▸ Source records

----

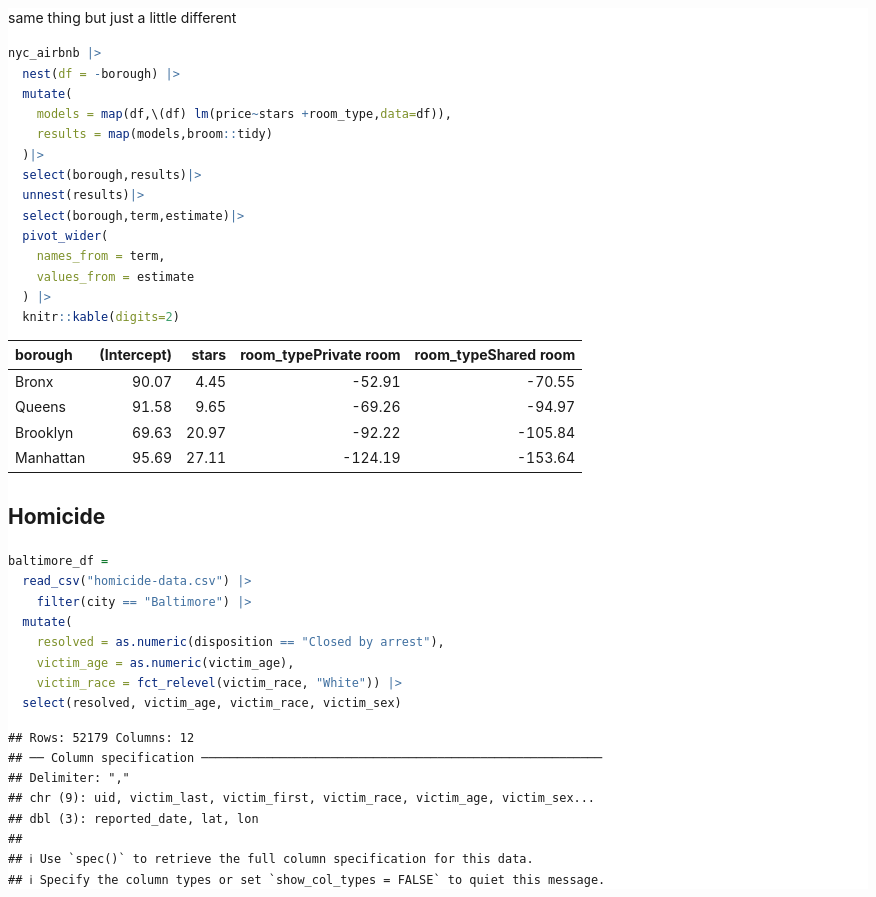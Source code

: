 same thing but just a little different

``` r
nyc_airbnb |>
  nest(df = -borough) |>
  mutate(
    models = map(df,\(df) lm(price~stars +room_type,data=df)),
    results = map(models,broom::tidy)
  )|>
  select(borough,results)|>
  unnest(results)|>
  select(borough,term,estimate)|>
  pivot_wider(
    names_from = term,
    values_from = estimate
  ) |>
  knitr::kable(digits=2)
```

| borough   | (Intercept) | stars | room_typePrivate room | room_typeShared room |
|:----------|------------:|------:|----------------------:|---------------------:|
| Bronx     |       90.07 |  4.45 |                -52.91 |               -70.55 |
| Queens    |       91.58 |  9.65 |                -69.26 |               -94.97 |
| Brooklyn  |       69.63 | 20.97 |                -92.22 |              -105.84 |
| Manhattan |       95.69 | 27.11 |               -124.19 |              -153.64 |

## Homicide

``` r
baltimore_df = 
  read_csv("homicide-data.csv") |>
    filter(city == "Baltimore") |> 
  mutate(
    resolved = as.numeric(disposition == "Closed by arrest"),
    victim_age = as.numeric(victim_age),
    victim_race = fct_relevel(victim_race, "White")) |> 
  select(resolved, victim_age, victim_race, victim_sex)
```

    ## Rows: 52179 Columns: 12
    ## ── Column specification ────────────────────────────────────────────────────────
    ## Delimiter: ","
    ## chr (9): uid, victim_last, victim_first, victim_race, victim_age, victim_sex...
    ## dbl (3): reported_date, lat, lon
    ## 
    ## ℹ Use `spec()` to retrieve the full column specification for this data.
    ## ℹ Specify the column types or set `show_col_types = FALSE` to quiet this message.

----

Only the lines from the one containing "victim_race, victim_age, victim_sex..." through the end of the records above belong in the output, each exactly as it stands, both ends included.

    ## chr (9): uid, victim_last, victim_first, victim_race, victim_age, victim_sex...
    ## dbl (3): reported_date, lat, lon
    ## 
    ## ℹ Use `spec()` to retrieve the full column specification for this data.
    ## ℹ Specify the column types or set `show_col_types = FALSE` to quiet this message.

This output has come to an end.